Concerns around motorist behaviour on the stretch of road aren’t new, but Clark was pushed past tolerance last Friday when her 12-year-old son Salem was hit by a truck she believes was speeding.
“He walked his bike up the hill, and he had just started to ride across the road when a (driver) came flying up the hill and hit him,” she said, noting her son neglected to put on his helmet before impact.
“He was laying there, covered in blood. Now he has stitches, black eyes, he’s bruised and has road rash.”
There are skid-marks at the site of impact, but police have said they can’t find evidence of speeding, and Salem wasn’t using a crosswalk—it’s a point of view which is merely fanning Clark’s anger and frustration.
“It’s (the driver’s) word against his,” she said, noting her son is a high-achiever and honest.
“Police can’t prove speeding, and there were no witnesses.”
Ultimately, however, she says the issue would never be debated had the road been made safer through regular police enforcement and some traffic calming measures.
“There are so many accidents with pedestrians up here,” she said, noting she never sees police during the busiest hours, when her children are going to and from school.

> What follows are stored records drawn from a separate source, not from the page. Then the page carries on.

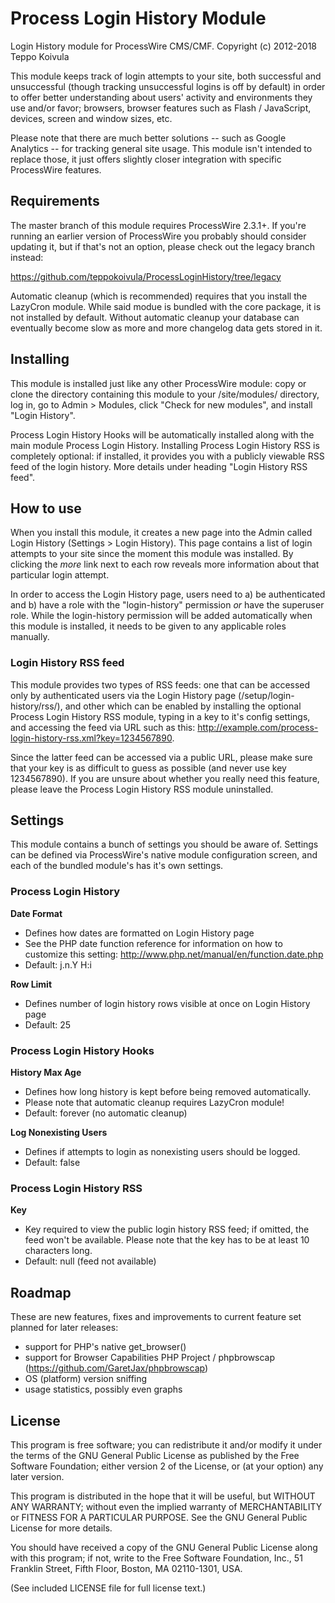 Process Login History Module
============================

Login History module for ProcessWire CMS/CMF.
Copyright (c) 2012-2018 Teppo Koivula

This module keeps track of login attempts to your site, both successful and
unsuccessful (though tracking unsuccessful logins is off by default) in order
to offer better understanding about users' activity and environments they use
and/or favor; browsers, browser features such as Flash / JavaScript, devices,
screen and window sizes, etc.

Please note that there are much better solutions -- such as Google Analytics --
for tracking general site usage. This module isn't intended to replace those,
it just offers slightly closer integration with specific ProcessWire features.

## Requirements

The master branch of this module requires ProcessWire 2.3.1+. If you're running
an earlier version of ProcessWire you probably should consider updating it, but
if that's not an option, please check out the legacy branch instead:

https://github.com/teppokoivula/ProcessLoginHistory/tree/legacy

Automatic cleanup (which is recommended) requires that you install the LazyCron
module. While said modue is bundled with the core package, it is not installed
by default. Without automatic cleanup your database can eventually become slow
as more and more changelog data gets stored in it.

## Installing

This module is installed just like any other ProcessWire module: copy or clone
the directory containing this module to your /site/modules/ directory, log in,
go to Admin > Modules, click "Check for new modules", and install "Login
History".

Process Login History Hooks will be automatically installed along with the main
module Process Login History. Installing Process Login History RSS is completely
optional: if installed, it provides you with a publicly viewable RSS feed of the
login history. More details under heading "Login History RSS feed".

## How to use

When you install this module, it creates a new page into the Admin called
Login History (Settings > Login History). This page contains a list of login
attempts to your site since the moment this module was installed. By clicking
the *more* link next to each row reveals more information about that particular
login attempt.

In order to access the Login History page, users need to a) be authenticated and
b) have a role with the "login-history" permission *or* have the superuser role.
While the login-history permission will be added automatically when this module
is installed, it needs to be given to any applicable roles manually.

### Login History RSS feed

This module provides two types of RSS feeds: one that can be accessed only by
authenticated users via the Login History page (/setup/login-history/rss/), and
other which can be enabled by installing the optional Process Login History RSS
module, typing in a key to it's config settings, and accessing the feed via URL
such as this: http://example.com/process-login-history-rss.xml?key=1234567890.

Since the latter feed can be accessed via a public URL, please make sure that
your key is as difficult to guess as possible (and never use key 1234567890).
If you are unsure about whether you really need this feature, please leave
the Process Login History RSS module uninstalled.

## Settings

This module contains a bunch of settings you should be aware of. Settings can
be defined via ProcessWire's native module configuration screen, and each of
the bundled module's has it's own settings.

### Process Login History

**Date Format**

* Defines how dates are formatted on Login History page
* See the PHP date function reference for information on how to customize
  this setting: http://www.php.net/manual/en/function.date.php
* Default: j.n.Y H:i

**Row Limit**

* Defines number of login history rows visible at once on Login History page
* Default: 25

### Process Login History Hooks

**History Max Age**

* Defines how long history is kept before being removed automatically.
* Please note that automatic cleanup requires LazyCron module!
* Default: forever (no automatic cleanup)

**Log Nonexisting Users**

* Defines if attempts to login as nonexisting users should be logged.
* Default: false

### Process Login History RSS

**Key**

* Key required to view the public login history RSS feed; if omitted, the feed
  won't be available. Please note that the key has to be at least 10 characters
  long.
* Default: null (feed not available)

## Roadmap

These are new features, fixes and improvements to current feature set planned
for later releases:

* support for PHP's native get_browser()
* support for Browser Capabilities PHP Project / phpbrowscap
  (https://github.com/GaretJax/phpbrowscap)
* OS (platform) version sniffing
* usage statistics, possibly even graphs

## License

This program is free software; you can redistribute it and/or
modify it under the terms of the GNU General Public License
as published by the Free Software Foundation; either version 2
of the License, or (at your option) any later version.

This program is distributed in the hope that it will be useful,
but WITHOUT ANY WARRANTY; without even the implied warranty of
MERCHANTABILITY or FITNESS FOR A PARTICULAR PURPOSE.  See the
GNU General Public License for more details.

You should have received a copy of the GNU General Public License
along with this program; if not, write to the Free Software
Foundation, Inc., 51 Franklin Street, Fifth Floor, Boston, MA  02110-1301, USA.

(See included LICENSE file for full license text.)
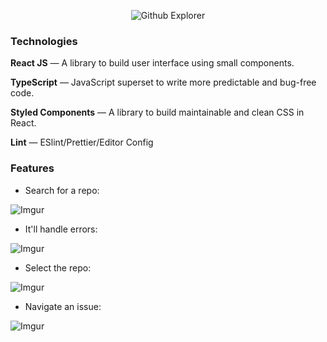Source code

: <p align="center">
  <img src="https://i.imgur.com/FnSBkiD.png" alt="Github Explorer"/>
</p>

### Technologies

__React JS__ — A library to build user interface using small components.

__TypeScript__ — JavaScript superset to write more predictable and bug-free code.

__Styled Components__ — A library to build maintainable and clean CSS in React.

__Lint__ — ESlint/Prettier/Editor Config


### Features


- Search for a repo:

![Imgur](https://i.imgur.com/0XCad5H.png)


- It'll handle errors:

![Imgur](https://i.imgur.com/cTwtp5H.png)


- Select the repo:

![Imgur](https://i.imgur.com/v03dQON.png)


- Navigate an issue:

![Imgur](https://i.imgur.com/nT4QAEj.png)
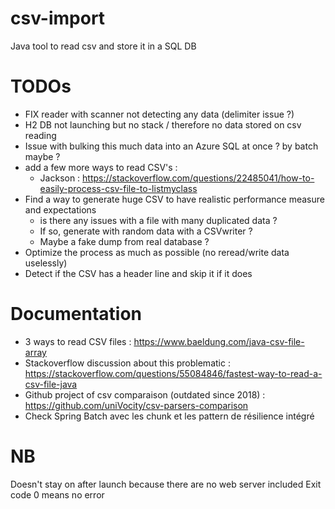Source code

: # csv-import
Java tool to read csv and store it in a SQL DB

# TODOs
- FIX reader with scanner not detecting any data (delimiter issue ?)
- H2 DB not launching but no stack / therefore no data stored on csv reading
- Issue with bulking this much data into an Azure SQL at once ? by batch maybe ?
- add a few more ways to read CSV's :
  - Jackson : https://stackoverflow.com/questions/22485041/how-to-easily-process-csv-file-to-listmyclass
- Find a way to generate huge CSV to have realistic performance measure and expectations
  - is there any issues with a file with many duplicated data ?
  - If so, generate with random data with a CSVwriter ?
  - Maybe a fake dump from real database ?
- Optimize the process as much as possible (no reread/write data uselessly)
- Detect if the CSV has a header line and skip it if it does

# Documentation
- 3 ways to read CSV files : https://www.baeldung.com/java-csv-file-array
- Stackoverflow discussion about this problematic : https://stackoverflow.com/questions/55084846/fastest-way-to-read-a-csv-file-java
- Github project of csv comparaison (outdated since 2018) : https://github.com/uniVocity/csv-parsers-comparison
- Check Spring Batch avec les chunk et les pattern de résilience intégré

# NB
Doesn't stay on after launch because there are no web server included
Exit code 0 means no error
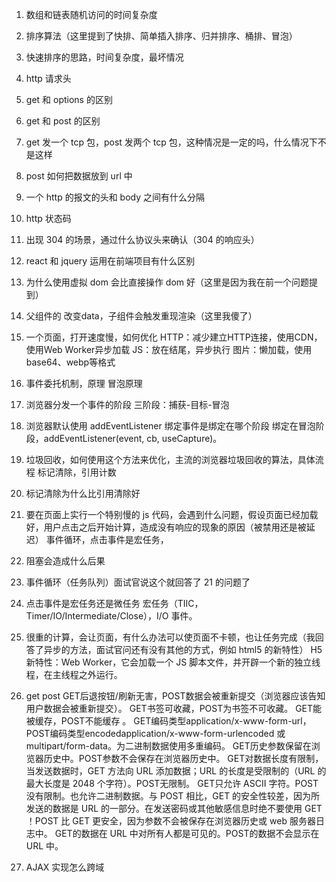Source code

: 1. 数组和链表随机访问的时间复杂度

2. 排序算法（这里提到了快排、简单插入排序、归并排序、桶排、冒泡）

3. 快速排序的思路，时间复杂度，最坏情况

4. http 请求头

5. get 和 options 的区别

6. get 和 post 的区别

7. get 发一个 tcp 包，post 发两个 tcp 包，这种情况是一定的吗，什么情况下不是这样

8. post 如何把数据放到 url 中

9. 一个 http 的报文的头和 body 之间有什么分隔

10. http 状态码

11. 出现 304 的场景，通过什么协议头来确认（304 的响应头）

12. react 和 jquery 运用在前端项目有什么区别

13. 为什么使用虚拟 dom 会比直接操作 dom 好（这里是因为我在前一个问题提到）

14. 父组件的 改变data，子组件会触发重现渲染（这里我傻了）

15. 一个页面，打开速度慢，如何优化
HTTP：减少建立HTTP连接，使用CDN，使用Web Worker异步加载
JS：放在结尾，异步执行
图片：懒加载，使用base64、webp等格式

16. 事件委托机制，原理
冒泡原理

17. 浏览器分发一个事件的阶段
三阶段：捕获-目标-冒泡

18. 浏览器默认使用 addEventListener 绑定事件是绑定在哪个阶段
绑定在冒泡阶段，addEventListener(event, cb, useCapture)。

19. 垃圾回收，如何使用这个方法来优化，主流的浏览器垃圾回收的算法，具体流程
标记清除，引用计数

20. 标记清除为什么比引用清除好

21. 要在页面上实行一个特别慢的 js 代码，会遇到什么问题，假设页面已经加载好，用户点击之后开始计算，造成没有响应的现象的原因（被禁用还是被延迟）
事件循环，点击事件是宏任务，

22. 阻塞会造成什么后果

23. 事件循环（任务队列）面试官说这个就回答了 21 的问题了


24. 点击事件是宏任务还是微任务
宏任务（TIIC，Timer/IO/Intermediate/Close），I/O 事件。

25. 很重的计算，会让页面，有什么办法可以使页面不卡顿，也让任务完成（我回答了异步的方法，面试官问还有没有其他的方式，例如 html5 的新特性）
H5 新特性：Web Worker，它会加载一个 JS 脚本文件，并开辟一个新的独立线程，在主线程之外运行。

26. get post
GET后退按钮/刷新无害，POST数据会被重新提交（浏览器应该告知用户数据会被重新提交）。
GET书签可收藏，POST为书签不可收藏。
GET能被缓存，POST不能缓存 。
GET编码类型application/x-www-form-url，POST编码类型encodedapplication/x-www-form-urlencoded 或 multipart/form-data。为二进制数据使用多重编码。
GET历史参数保留在浏览器历史中。POST参数不会保存在浏览器历史中。
GET对数据长度有限制，当发送数据时，GET 方法向 URL 添加数据；URL 的长度是受限制的（URL 的最大长度是 2048 个字符）。POST无限制。
GET只允许 ASCII 字符。POST没有限制。也允许二进制数据。与 POST 相比，GET 的安全性较差，因为所发送的数据是 URL 的一部分。在发送密码或其他敏感信息时绝不要使用 GET ！POST 比 GET 更安全，因为参数不会被保存在浏览器历史或 web 服务器日志中。
GET的数据在 URL 中对所有人都是可见的。POST的数据不会显示在 URL 中。

27. AJAX 实现怎么跨域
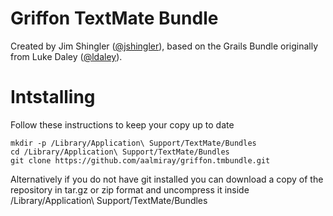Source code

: Griffon TextMate Bundle
=======================

Created by Jim Shingler ([@jshingler](http://twitter.com/jshingler)), based on the Grails Bundle originally from
Luke Daley ([@ldaley](http://twitter.com/ldaley)).

Intstalling
===========

Follow these instructions to keep your copy up to date

    mkdir -p /Library/Application\ Support/TextMate/Bundles
    cd /Library/Application\ Support/TextMate/Bundles
    git clone https://github.com/aalmiray/griffon.tmbundle.git

Alternatively if you do not have git installed you can download a copy of the repository in
tar.gz or zip format and uncompress it inside /Library/Application\ Support/TextMate/Bundles
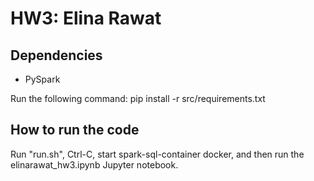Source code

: # HW3: Elina Rawat

## Dependencies

- PySpark

Run the following command: pip install -r src/requirements.txt

## How to run the code

Run "run.sh", Ctrl-C, start spark-sql-container docker, and then run the elinarawat_hw3.ipynb Jupyter notebook.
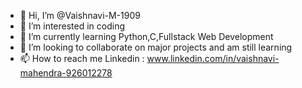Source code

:- 👋 Hi, I’m @Vaishnavi-M-1909
- 👀 I’m interested in coding
- 🌱 I’m currently learning Python,C,Fullstack Web Development
- 💞️ I’m looking to collaborate on major projects and am still learning
- 📫 How to reach me Linkedin : www.linkedin.com/in/vaishnavi-mahendra-926012278

<!---
Vaishnavi-M-1909/Vaishnavi-M-1909 is a ✨ special ✨ repository because its `README.md` (this file) appears on your GitHub profile.
You can click the Preview link to take a look at your changes.
--->
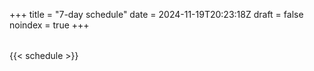 +++
title = "7-day schedule"
date = 2024-11-19T20:23:18Z
draft = false
noindex = true
+++

<!---
data-turbo-frame="false" because we want that shit fresh yo
-->
<table id="schedule-output" data-turbo-frame="false">
</table>

{{< schedule >}}
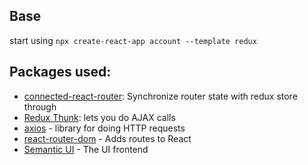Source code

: 
## Base 
start using `npx create-react-app account --template redux`

## Packages used:
- [connected-react-router](https://github.com/supasate/connected-react-router): Synchronize router state with redux store through 
- [Redux Thunk](https://github.com/reduxjs/redux-thunk): lets you do AJAX calls 
- [axios](https://github.com/axios/axios) - library for doing HTTP requests
- [react-router-dom](https://reactrouter.com/web/guides/quick-start) - Adds routes to React
- [Semantic UI](https://react.semantic-ui.com/usage) - The UI frontend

“There are no sidewalks, barely a bike lane and only one crosswalk—that’s it.”
Michael Trenn, of the Glenrosa Residents Association, said it’s an issue the community group has been working with for some time.
“I’ve lived in Glenrosa for eight years, and it’s probably been (a speeding zone) for most of that time and, certainly, in the last few years it’s been more prevalent,” said Trenn.
“The way Webber Road is designed…it invites speeding. There’s no calming, and it’s not uncommon to see people doing 80 km/h as they exit off Glenrosa.”
Webber Road isn’t the only concern in West Kelowna, however. Many of the arterial pathways through the district need to be closely scrutinized, said Mayor Doug Findlater.
“We’re looking at all of our roads in terms of a roads and transportation master plan,” Findlater said. “There’s a longer term concern about the condition of roads we inherited.”
Boucherie and Westlake roads, for example, are just paved wide enough for a car, with no room for pedestrians, while Webber has a bike-lane.
As the road system gets analyzed, Findlater said enforcement has become the focus.
“The No. 1 complaint that I and other (West Kelowna) councillors get is speeding,” he said.
“What I’ve asked about after becoming aware of this is that we have a greater police presence in that area.”
With extra funds, three reservists have been brought in to do extra enforcement, particularly related to school zones.
“They’re doing their best to address it, but it’s difficult for police to have 24/7 coverage everywhere,” he said.
Until the situation is remedied, Clark and others will continue asking for change and Salem will heal from his injuries.
The silver lining of the situation at hand, said Clark, is that the community rallied around her when she needed them.
“All the support was incredible,” she said.